Tim, I knew less than nothing about AR's this time last year. After the election, I, like millions of other gun enthusiasts, felt 'now' was the time to get whatever firearms I thought I'd ever need. Complete guns disappeared off the market, so I had to look at 'making' one.

I went to AR15.com and a few other sites, 'learned up', found out about the uppers and lowers, how to put em together, etc. Found that Cavalry Arms had lifetime warrantied lowers available. Got some parts kits. Followed the instructions, and learned to 'really, really' follow all the helpful hints. I didn't need any special tools. Took 30 minutes to get the first lower parts kit in the lower, second took 15 minutes. Some of the spring installs should be done inside a pillowcase (so when you boo boo and the spring flies out of the hole and goes across the room, you don't have to hunt for it)...  My Cav Arms lower is synthetic, and almost weightless... it and a lower parts kit was around 200$. Picked up two uppers, one for 499 and one for 514. Have seen them more available lately.


----------



## ace admirer (Oct 5, 2005)

i own bunches of all kinds, and for the most part the AR platform is the way to go. my thirteen year old son shoots service rifle matches with the 1903, the garand, m1 carbine, and a k31 for foreign military. He and my 10 year old daughter shoot the service rifle AR events 200, 300 and 600 yard ranges. the AR is extremely accurate for a rapid fire type rifle. parts are easily obtained, you can easily build your own, the upper/lower concept allows all types of flexibility in shooting....want a rimfire 22,,,make a 22 upper and pull two pins and attach the lower....need an a4 ,,,make an a4 upper and attach it to your lower...want a 6mm? 243? just about anything...and if you are willing to go to a a10 lower,,,,everything...almost.

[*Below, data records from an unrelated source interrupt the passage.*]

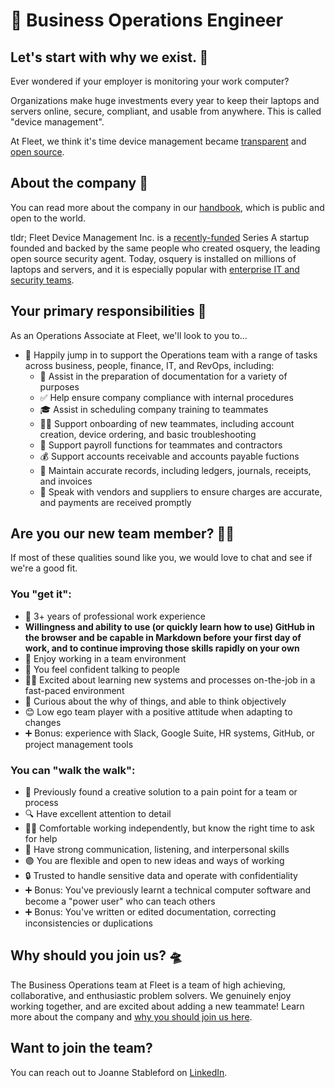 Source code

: #  🔦 Business Operations Engineer

## Let's start with why we exist. 📡

Ever wondered if your employer is monitoring your work computer?

Organizations make huge investments every year to keep their laptops and servers online, secure, compliant, and usable from anywhere. This is called "device management".

At Fleet, we think it's time device management became [transparent](https://fleetdm.com/transparency) and [open source](https://fleetdm.com/handbook/company#open-source).

## About the company 🌈

You can read more about the company in our [handbook](https://fleetdm.com/handbook/company), which is public and open to the world.

tldr; Fleet Device Management Inc. is a [recently-funded](https://techcrunch.com/2022/04/28/fleet-nabs-20m-to-enable-enterprises-to-manage-their-devices/) Series A startup founded and backed by the same people who created osquery, the leading open source security agent. Today, osquery is installed on millions of laptops and servers, and it is especially popular with [enterprise IT and security teams](https://www.linuxfoundation.org/press/press-release/the-linux-foundation-announces-intent-to-form-new-foundation-to-support-osquery-community).

## Your primary responsibilities 🔭

As an Operations Associate at Fleet, we'll look to you to…

- 🙋 Happily jump in to support the Operations team with a range of tasks across business, people, finance, IT, and RevOps, including:
  - 📝 Assist in the preparation of documentation for a variety of purposes
  - ✅ Help ensure company compliance with internal procedures
  - 🎓 Assist in scheduling company training to teammates
  - 🧑‍🏫 Support onboarding of new teammates, including account creation, device ordering, and basic troubleshooting
  - 🤑 Support payroll functions for teammates and contractors
  - 💰 Support accounts receivable and accounts payable fuctions
  - 🧾 Maintain accurate records, including ledgers, journals, receipts, and invoices
  - 📣 Speak with vendors and suppliers to ensure charges are accurate, and payments are received promptly
  
## Are you our new team member? 🧑‍🚀

If most of these qualities sound like you, we would love to chat and see if we're a good fit.

### You "get it":

- 🦉 3+ years of professional work experience
- **Willingness and ability to use (or quickly learn how to use) GitHub in the browser and be capable in Markdown before your first day of work, and to continue improving those skills rapidly on your own**
- 🤝 Enjoy working in a team environment
- 🎤 You feel confident talking to people
- 🧑‍💻 Excited about learning new systems and processes on-the-job in a fast-paced environment
- 👀 Curious about the why of things, and able to think objectively
- 😊 Low ego team player with a positive attitude when adapting to changes
- ➕ Bonus: experience with Slack, Google Suite, HR systems, GitHub, or project management tools

### You can "walk the walk":

- 🧩 Previously found a creative solution to a pain point for a team or process
- 🔍 Have excellent attention to detail
- 🧑‍💻 Comfortable working independently, but know the right time to ask for help
- 📣 Have strong communication, listening, and interpersonal skills
- 🟣 You are flexible and open to new ideas and ways of working
- 🔒 Trusted to handle sensitive data and operate with confidentiality
- ➕ Bonus: You've previously learnt a technical computer software and become a "power user" who can teach others
- ➕ Bonus: You've written or edited documentation, correcting inconsistencies or duplications

## Why should you join us? 🛸

The Business Operations team at Fleet is a team of high achieving, collaborative, and enthusiastic problem solvers. We genuinely enjoy working together, and are excited about adding a new teammate!
Learn more about the company and [why you should join us here](https://fleetdm.com/handbook/company#is-it-any-good).

## Want to join the team?

You can reach out to Joanne Stableford on [LinkedIn](https://www.linkedin.com/in/joanne-stableford/).

<meta name="maintainedBy" value="jostableford">
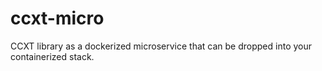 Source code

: # ccxt-micro
CCXT library as a dockerized microservice that can be dropped into your containerized stack.
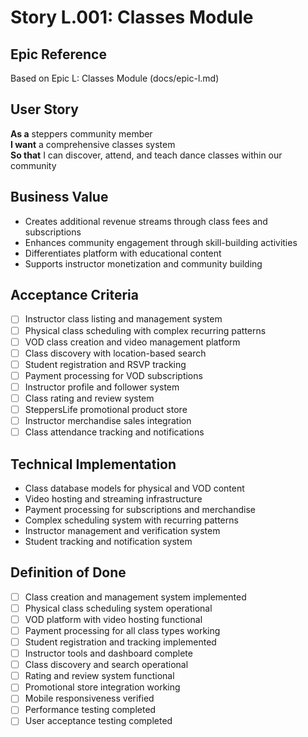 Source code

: # Story L.001: Classes Module

## Epic Reference
Based on Epic L: Classes Module (docs/epic-l.md)

## User Story
**As a** steppers community member  
**I want** a comprehensive classes system  
**So that** I can discover, attend, and teach dance classes within our community

## Business Value
- Creates additional revenue streams through class fees and subscriptions
- Enhances community engagement through skill-building activities
- Differentiates platform with educational content
- Supports instructor monetization and community building

## Acceptance Criteria
- [ ] Instructor class listing and management system
- [ ] Physical class scheduling with complex recurring patterns
- [ ] VOD class creation and video management platform
- [ ] Class discovery with location-based search
- [ ] Student registration and RSVP tracking
- [ ] Payment processing for VOD subscriptions
- [ ] Instructor profile and follower system
- [ ] Class rating and review system
- [ ] SteppersLife promotional product store
- [ ] Instructor merchandise sales integration
- [ ] Class attendance tracking and notifications

## Technical Implementation
- Class database models for physical and VOD content
- Video hosting and streaming infrastructure
- Payment processing for subscriptions and merchandise
- Complex scheduling system with recurring patterns
- Instructor management and verification system
- Student tracking and notification system

## Definition of Done
- [ ] Class creation and management system implemented
- [ ] Physical class scheduling system operational
- [ ] VOD platform with video hosting functional
- [ ] Payment processing for all class types working
- [ ] Student registration and tracking implemented
- [ ] Instructor tools and dashboard complete
- [ ] Class discovery and search operational
- [ ] Rating and review system functional
- [ ] Promotional store integration working
- [ ] Mobile responsiveness verified
- [ ] Performance testing completed
- [ ] User acceptance testing completed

the 223 has low low recoil,,,,i've got video of my little 10 year old girly, girl shooting at 600 yard ranges and putem in the black along side the Marine Shooting team,,,(she has been adopted by them).

between my son and daughter, we put about 9,000 rounds down range every year. just about all reloaded rounds from brass we "find" when we shoot at military ranges...the ONLY stoppages we have are when i have made some mistake in reloading. 

lets get this straight....a little girl can shoot an iron sighted ar at 600 yards and put all rounds in the black (we don't talk about it,,,but thats a kill) i don't know of any platform that would allow small framed men and women to do this with ammo as cheap and reloadable as the 223 or 5.56. the ar is easier to clean and fully strip than anything else i know. the mini 14 looks great....but grab the ar for the job.


----------



## Texas_Plainsman (Aug 26, 2007)

The AR can punch holes in paper at 600 yds but it's damage is limited at 200 yds to humans. As an example, in the "blackhawk down" debacle, there were bad guys that took three hits from a .223 and kept moving. 



ace admirer said:


> i own bunches of all kinds, and for the most part the AR platform is the way to go. my thirteen year old son shoots service rifle matches with the 1903, the garand, m1 carbine, and a k31 for foreign military. He and my 10 year old daughter shoot the service rifle AR events 200, 300 and 600 yard ranges. the AR is extremely accurate for a rapid fire type rifle. parts are easily obtained, you can easily build your own, the upper/lower concept allows all types of flexibility in shooting....want a rimfire 22,,,make a 22 upper and pull two pins and attach the lower....need an a4 ,,,make an a4 upper and attach it to your lower...want a 6mm? 243? just about anything...and if you are willing to go to a a10 lower,,,,everything...almost.
> 
> the 223 has low low recoil,,,,i've got video of my little 10 year old girly, girl shooting at 600 yard ranges and putem in the black along side the Marine Shooting team,,,(she has been adopted by them).
> 
> ...


----------



## ace admirer (Oct 5, 2005)

not talking about 55 grain bullets,,,,an 80 grain bullet is still supersonic at 600 yards...it will kill. no question. and it did at camp lejuene last year when a young Marine strayed too far from the cover of the pit wall during 600 yard fire.


----------



## timfromohio (Jun 19, 2007)

Thanks for the advice Texican and Ace. I'm now seriously considering building my own AR. Was reading on thehighroad last night getting good info. Will check out the site you mentioned this evening Texican.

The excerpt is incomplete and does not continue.